Data records:
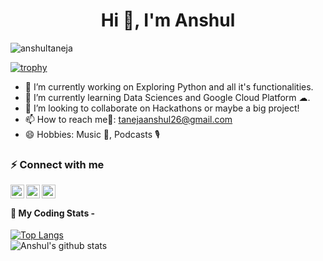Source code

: <h1 align="center">Hi 👋, I'm Anshul</h1>

<p align="left"> <img src="https://komarev.com/ghpvc/?username=anshultaneja&label=Profile%20views&color=0e75b6&style=flat" alt="anshultaneja" /> </p>

[![trophy](https://github-profile-trophy.vercel.app/?username=anshultaneja&theme=onedark&title=Stars,Followers,Commit,Repositories)](https://github.com/ryo-ma/github-profile-trophy)

- 🔭 I’m currently working on Exploring Python and all it's functionalities.
- 🌱 I’m currently learning Data Sciences and Google Cloud Platform ☁.
- 👯 I’m looking to collaborate on Hackathons or maybe a big project!
- 📫 How to reach me📧: tanejaanshul26@gmail.com
- 😄 Hobbies: Music 🎵, Podcasts 🎙

### ⚡ Connect with me

[<img align="left" alt="anshul | LinkedIn" width="22px" src="https://cdn.jsdelivr.net/npm/simple-icons@v3/icons/linkedin.svg" />](https://www.linkedin.com/in/anshul-1493a3145)
[<img align="left" alt="anshul | Twitter" width="22px" src="https://cdn.jsdelivr.net/npm/simple-icons@v3/icons/twitter.svg" />](https://twitter.com/AnshulTaneja10)
[<img align="left" alt="anshul | Facebook" width="22px" src="https://cdn.jsdelivr.net/npm/simple-icons@v3/icons/facebook.svg" />](https://www.facebook.com/anshul.taneja.5621/?viewas=)
<br>

#### 🚀 My Coding Stats -
[![Top Langs](https://github-readme-stats.vercel.app/api/top-langs/?username=anshultaneja&layout=compact&hide=jupyter%20notebook,html&langs_count=8&theme=dark)](https://github.com/Anshika15/github-readme-stats)
<br>
![Anshul's github stats](https://github-readme-stats.vercel.app/api?username=anshultaneja&show_icons=true&count_private=true&hide=contribs,prs,issues&theme=radical)

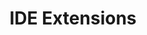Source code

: ---
layout: default
title: IDE Extensions
nav_order: 4
has_children: true
permalink: /docs/ide-extensions
---
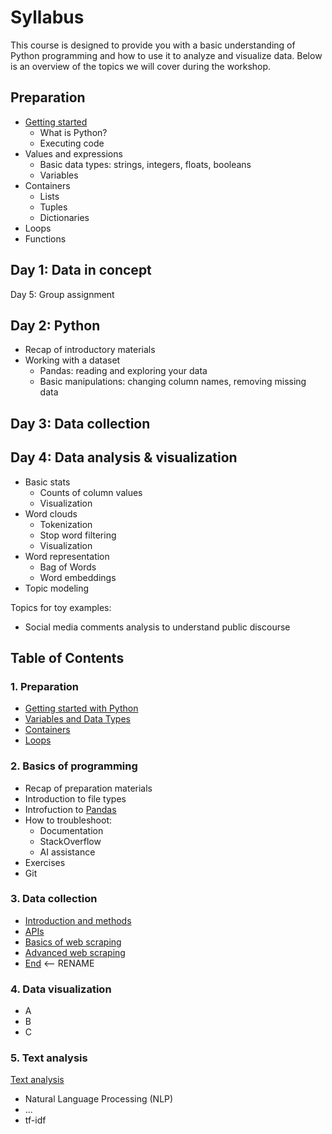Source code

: # Syllabus

This course is designed to provide you with a basic understanding of Python programming and how to use it to analyze and visualize data. Below is an overview of the topics we will cover during the workshop.

## Preparation 
- [Getting started](code\01_preparation\1a_getting_started.ipynb) 
    - What is Python? 
    - Executing code 
- Values and expressions 
    - Basic data types: strings, integers, floats, booleans
    - Variables 
- Containers 
    - Lists
    - Tuples
    - Dictionaries 
- Loops
- Functions

## Day 1: Data in concept

Day 5: Group assignment


## Day 2: Python
- Recap of introductory materials
- Working with a dataset
    - Pandas: reading and exploring your data
    - Basic manipulations: changing column names, removing missing data

## Day 3: Data collection


## Day 4: Data analysis & visualization
- Basic stats 
    - Counts of column values 
    - Visualization 
- Word clouds 
    - Tokenization 
    - Stop word filtering 
    - Visualization
- Word representation
    - Bag of Words
    - Word embeddings 
- Topic modeling

Topics for toy examples: 
- Social media comments analysis to understand public discourse

## Table of Contents

### 1. Preparation
- [Getting started with Python](code/01_preparation/1a_getting_started.ipynb)
- [Variables and Data Types](code/01_preparation/1b_variables_types.ipynb)
- [Containers](code/01_preparation/1c_containers.ipynb)
- [Loops](code/01_preparation/1d_loops.ipynb)

### 2. Basics of programming
  - Recap of preparation materials 
  - Introduction to file types
  - Introfuction to [Pandas](https://github.com/CentreForDigitalHumanities/Summer-School-2024/blob/main/code/day_2/2a_pandas.ipynb)
  - How to troubleshoot: 
    -  Documentation
    -  StackOverflow
    -  AI assistance
  - Exercises 
  -  Git
### 3. Data collection
  - [Introduction and methods](code/03_data_collection/3a_introduction_and_methods.ipynb)
  - [APIs](code/03_data_collection/3b_apis.ipynb)
  - [Basics of web scraping](code/03_data_collection/3c_basics.ipynb)
  - [Advanced web scraping](code/03_data_collection/3d_advanced.ipynb)
  - [End](code/03_data_collection/3f_end.ipynb) <-- RENAME
### 4. Data visualization
  - A
  - B
  - C
### 5. Text analysis
[Text analysis](https://github.com/CentreForDigitalHumanities/Summer-School-2024/blob/main/docs/outline/text_analysis.ipynb)
  - Natural Language Processing (NLP)
  - ...
  - tf-idf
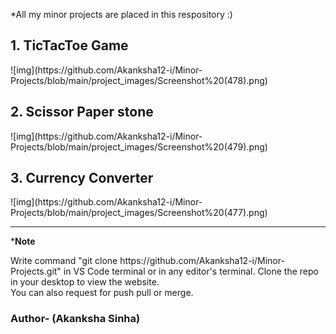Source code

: *All my minor projects are placed in this respository :)
<br>
<h2>1. TicTacToe Game</h2>
![img](https://github.com/Akanksha12-i/Minor-Projects/blob/main/project_images/Screenshot%20(478).png)
<h2>2. Scissor Paper stone</h2>
![img](https://github.com/Akanksha12-i/Minor-Projects/blob/main/project_images/Screenshot%20(479).png)
<h2>3. Currency Converter</h2>
![img](https://github.com/Akanksha12-i/Minor-Projects/blob/main/project_images/Screenshot%20(477).png)
<hr>
*<strong>Note</strong>
<p>Write command "git clone https://github.com/Akanksha12-i/Minor-Projects.git" in VS Code terminal or in any editor's terminal. Clone the repo in your desktop to view the website.
<br>
You can also request for push pull or merge.</p>
<h3>Author- (Akanksha Sinha)</h3>

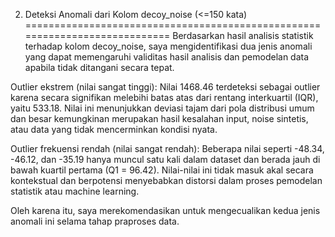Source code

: 2. Deteksi Anomali dari Kolom decoy_noise (<=150 kata)
============================================================================
Berdasarkan hasil analisis statistik terhadap kolom decoy_noise, saya mengidentifikasi dua jenis anomali yang dapat memengaruhi validitas hasil analisis dan pemodelan data apabila tidak ditangani secara tepat.

Outlier ekstrem (nilai sangat tinggi):
Nilai 1468.46 terdeteksi sebagai outlier karena secara signifikan melebihi batas atas dari rentang interkuartil (IQR), yaitu 533.18. Nilai ini menunjukkan deviasi tajam dari pola distribusi umum dan besar kemungkinan merupakan hasil kesalahan input, noise sintetis, atau data yang tidak mencerminkan kondisi nyata.

Outlier frekuensi rendah (nilai sangat rendah):
Beberapa nilai seperti -48.34, -46.12, dan -35.19 hanya muncul satu kali dalam dataset dan berada jauh di bawah kuartil pertama (Q1 = 96.42). Nilai-nilai ini tidak masuk akal secara kontekstual dan berpotensi menyebabkan distorsi dalam proses pemodelan statistik atau machine learning.

Oleh karena itu, saya merekomendasikan untuk mengecualikan kedua jenis anomali ini selama tahap praproses data.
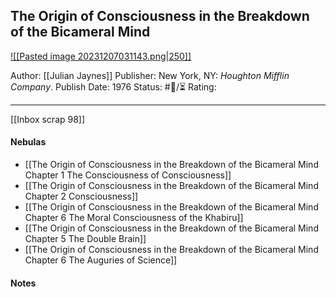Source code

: ## The Origin of Consciousness in the Breakdown of the Bicameral Mind

[ ![[Pasted image 20231207031143.png|250]] ](https://www.amazon.com/Origin-Consciousness-Breakdown-Bicameral-Mind/dp/0618057072/ref=mp_s_a_1_1?crid=A9EE80SLNFSA&keywords=julian+jaynes&qid=1697055691&sprefix=julian+janes%2Caps%2C130&sr=8-1)

Author: [[Julian Jaynes]]
Publisher: New York, NY: _Houghton Mifflin Company_.
Publish Date: 1976
Status: #💫/⏳ 
Rating:

___

[[Inbox scrap 98]]

#### Nebulas

- [[The Origin of Consciousness in the Breakdown of the Bicameral Mind Chapter 1 The Consciousness of Consciousness]]
- [[The Origin of Consciousness in the Breakdown of the Bicameral Mind Chapter 2 Consciousness]]
- [[The Origin of Consciousness in the Breakdown of the Bicameral Mind Chapter 6 The Moral Consciousness of the Khabiru]]
- [[The Origin of Consciousness in the Breakdown of the Bicameral Mind Chapter 5 The Double Brain]]
- [[The Origin of Consciousness in the Breakdown of the Bicameral Mind Chapter 6 The Auguries of Science]]


#### Notes

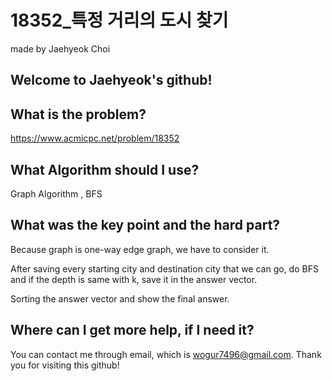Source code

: # 18352_특정 거리의 도시 찾기

made by Jaehyeok Choi

## Welcome to Jaehyeok's github!

## What is the problem?

https://www.acmicpc.net/problem/18352

## What Algorithm should I use?

Graph Algorithm , BFS

## What was the key point and the hard part?

Because graph is one-way edge graph, we have to consider it.

After saving every starting city and destination city that we can go, do BFS and if the depth is same with k, save it in the answer vector.

Sorting the answer vector and show the final answer.

## Where can I get more help, if I need it?

You can contact me through email, which is wogur7496@gmail.com.
Thank you for visiting this github!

What to produce: Please return every line in the data that includes the string "Screenshot".

Your solution:
![img](https://github.com/Akanksha12-i/Minor-Projects/blob/main/project_images/Screenshot%20(478).png)
![img](https://github.com/Akanksha12-i/Minor-Projects/blob/main/project_images/Screenshot%20(479).png)
![img](https://github.com/Akanksha12-i/Minor-Projects/blob/main/project_images/Screenshot%20(477).png)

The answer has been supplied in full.